WHAT TO PRODUCE – If a line in the records below holds the word "aviationstack", copy it.

EXERCISE INPUTS –
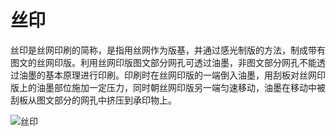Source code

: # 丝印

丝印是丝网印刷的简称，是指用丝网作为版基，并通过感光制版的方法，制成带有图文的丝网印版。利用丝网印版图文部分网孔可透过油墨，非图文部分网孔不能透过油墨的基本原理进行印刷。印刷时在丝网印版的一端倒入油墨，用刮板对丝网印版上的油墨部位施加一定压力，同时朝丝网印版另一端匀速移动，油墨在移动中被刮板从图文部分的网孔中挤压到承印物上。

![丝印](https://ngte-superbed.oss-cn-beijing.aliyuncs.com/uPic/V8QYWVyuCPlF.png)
---
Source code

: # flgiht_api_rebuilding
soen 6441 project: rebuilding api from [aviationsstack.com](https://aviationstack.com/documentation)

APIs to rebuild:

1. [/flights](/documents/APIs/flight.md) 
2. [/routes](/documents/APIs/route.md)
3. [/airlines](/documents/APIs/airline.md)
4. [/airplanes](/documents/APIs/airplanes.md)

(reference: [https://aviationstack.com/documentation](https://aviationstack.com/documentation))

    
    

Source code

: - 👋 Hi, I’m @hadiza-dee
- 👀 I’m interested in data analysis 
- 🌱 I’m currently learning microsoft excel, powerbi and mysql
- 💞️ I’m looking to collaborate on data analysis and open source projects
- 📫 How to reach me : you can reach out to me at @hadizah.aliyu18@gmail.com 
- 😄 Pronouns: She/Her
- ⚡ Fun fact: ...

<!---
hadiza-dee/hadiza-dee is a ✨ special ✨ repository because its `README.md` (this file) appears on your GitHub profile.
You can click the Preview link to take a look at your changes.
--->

COMPLETED EXERCISE –
soen 6441 project: rebuilding api from [aviationsstack.com](https://aviationstack.com/documentation)
(reference: [https://aviationstack.com/documentation](https://aviationstack.com/documentation))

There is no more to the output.